Masyarakat dan pengguna teknologi juga menerima keberadaan suatu teknologi
baru, karena beranggapan hal tersebut adalah suatu hal yang inovatif untuk
dijadikan standart kerja masa depannya.
c.
TEKNO-REALIS
Teknorealis
adalah “ teknologi tidak netral” dan “internet adalah revolusioner tetapi tidak
utopia”. Faham ini mengakui teknologi digital mempunyai manfaat-manfaat praktis
yang dapat digunakan namun tanpa harus melawan nilai-nilai kemanusiaan.

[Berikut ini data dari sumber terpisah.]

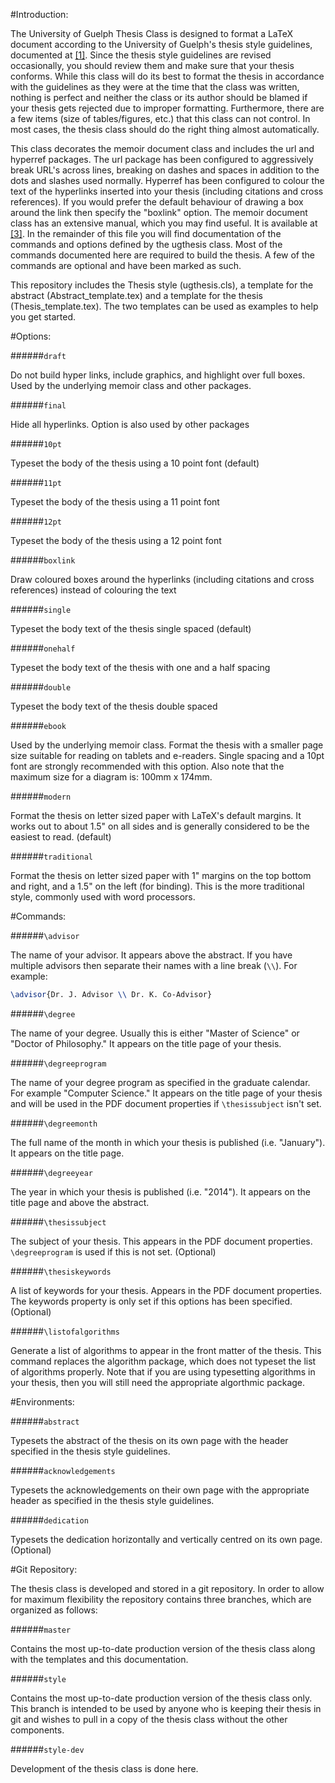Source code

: #Introduction:

The University of Guelph Thesis Class is designed to format a LaTeX document
according to the University of Guelph's thesis style guidelines, documented
at [[1]](https://www.uoguelph.ca/graduatestudies/current-students/preparation-your-thesis).  Since the thesis style guidelines are revised occasionally, you should review them and
make sure that your thesis conforms.  While this class will do its best to
format the thesis in accordance with the guidelines as they were at the time
that the class was written, nothing is perfect and neither the class or its
author should be blamed if your thesis gets rejected due to improper
formatting.  Furthermore, there are a few items (size of tables/figures, etc.)
that this class can not control.  In most cases, the thesis class should do the
right thing almost automatically.

This class decorates the memoir document class and includes the url and
hyperref packages.  The url package has been configured to aggressively break
URL's across lines, breaking on dashes and spaces in addition to the dots and
slashes used normally.  Hyperref has been configured to colour the text of the
hyperlinks inserted into your thesis (including citations and cross
references).  If you would prefer the default behaviour of drawing a box
around the link then specify the "boxlink" option.  The memoir document class
has an extensive manual, which you may find useful.  It is available at
[[3]](http://mirrors.ctan.org/macros/latex/contrib/memoir/memman.pdf). In the
remainder of this file you will find documentation of the commands and options
defined by the ugthesis class.  Most of the commands documented here are
required to build the thesis.  A few of the commands are optional and have been
marked as such.

This repository includes the Thesis style (ugthesis.cls), a template for the
abstract (Abstract_template.tex) and a template for the thesis
(Thesis_template.tex).  The two templates can be used as examples to help you
get started.

#Options:

######`draft`

Do not build hyper links, include graphics, and highlight over full boxes.
Used by the underlying memoir class and other packages.

######`final`

Hide all hyperlinks.  Option is also used by other packages

######`10pt`

Typeset the body of the thesis using a 10 point font (default)

######`11pt`

Typeset the body of the thesis using a 11 point font

######`12pt`

Typeset the body of the thesis using a 12 point font

######`boxlink`

Draw coloured boxes around the hyperlinks (including citations and cross
references) instead of colouring the text

######`single`

Typeset the body text of the thesis single spaced (default)

######`onehalf`

Typeset the body text of the thesis with one and a half spacing

######`double`

Typeset the body text of the thesis double spaced

######`ebook`

Used by the underlying memoir class.  Format the thesis with a smaller page
size suitable for reading on tablets and e-readers.  Single spacing and a 10pt
font are strongly recommended with this option.  Also note that the maximum
size for a diagram is:  100mm x 174mm.

######`modern`

Format the thesis on letter sized paper with LaTeX's default margins.  It works
out to about 1.5" on all sides and is generally considered to be the easiest to
read. (default)

######`traditional`

Format the thesis on letter sized paper with 1" margins on the top bottom and
right, and a 1.5" on the left (for binding).  This is the more traditional
style, commonly used with word processors.

#Commands:

######`\advisor`

The name of your advisor.  It appears above the abstract.  If you have multiple
advisors then separate their names with a line break (`\\`).  For example:

```latex
\advisor{Dr. J. Advisor \\ Dr. K. Co-Advisor}
```

######`\degree`

The name of your degree.  Usually this is either "Master of Science" or "Doctor
of Philosophy."  It appears on the title page of your thesis.

######`\degreeprogram`

The name of your degree program as specified in the graduate calendar.  For
example "Computer Science."  It appears on the title page of your thesis and
will be used in the PDF document properties if `\thesissubject` isn't set.

######`\degreemonth`

The full name of the month in which your thesis is published (i.e. "January").
It appears on the title page.

######`\degreeyear`

The year in which your thesis is published (i.e. "2014").  It appears on the
title page and above the abstract.

######`\thesissubject`

The subject of your thesis.  This appears in the PDF document properties.
`\degreeprogram` is used if this is not set.  (Optional)

######`\thesiskeywords`

A list of keywords for your thesis.  Appears in the PDF document properties.
The keywords property is only set if this options has been specified.
(Optional)

######`\listofalgorithms`

Generate a list of algorithms to appear in the front matter of the thesis.
This command replaces the algorithm package, which does not typeset the list of
algorithms properly.  Note that if you are using typesetting algorithms in your
thesis, then you will still need the appropriate algorthmic package.

#Environments:

######`abstract`

Typesets the abstract of the thesis on its own page with the header specified
in the thesis style guidelines.

######`acknowledgements`

Typesets the acknowledgements on their own page with the appropriate header as
specified in the thesis style guidelines.

######`dedication`

Typesets the dedication horizontally and vertically centred on its own page.
(Optional)

#Git Repository:

The thesis class is developed and stored in a git repository.  In order to
allow for maximum flexibility the repository contains three branches, which
are organized as follows:

######`master`

Contains the most up-to-date production version of the thesis class along with
the templates and this documentation.

######`style`

Contains the most up-to-date production version of the thesis class only.  This
branch is intended to be used by anyone who is keeping their thesis in git and
wishes to pull in a copy of the thesis class without the other components.

######`style-dev`

Development of the thesis class is done here.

Tekno-realis ialah sebagai penengah
antara Dystopian dengan Neo-Futuris dalam penerapan teknologi komunikasi dan
dampak-dampaknya dalam masyarakat. Tekno-realis di sini terbuka dan menerima
hal-hal baru, namun tetap berhati-hati dengan teknologi tersebut dan berkaca
pada nilai-nilai kemanusiaan yang ada.
Bangsa indonesia sedang menuju untuk
menjadi masyarakat informasi, karena belum secara keseluruhan bangsa Indonesia
menjadi masyarakat informasi, atau bisa dibilang hanya sebagian dari kebanyakan
masyarakat Indonesia. Kebanyakan dari masyarakat Indonesia, hanya menyimpan dan
mendistribusikan, tanpa mengolah, atau hanya menyimpan saja tanpa mengolah dan
mendistribusikannya kembali. Sedangkan bila menilik dari pengertian masyarakat
informasi sendiri yang aktivitas utamanya adalah memproduksi, mengolah, atau
mendistribusikan informasi, dan memproduksi teknologi informasi, maka menurut
saya, bangsa Indonesia belum termasuk dalam kategori masyarakat informasi,
namun memang sedang menuju menjadi masyarakat informasi.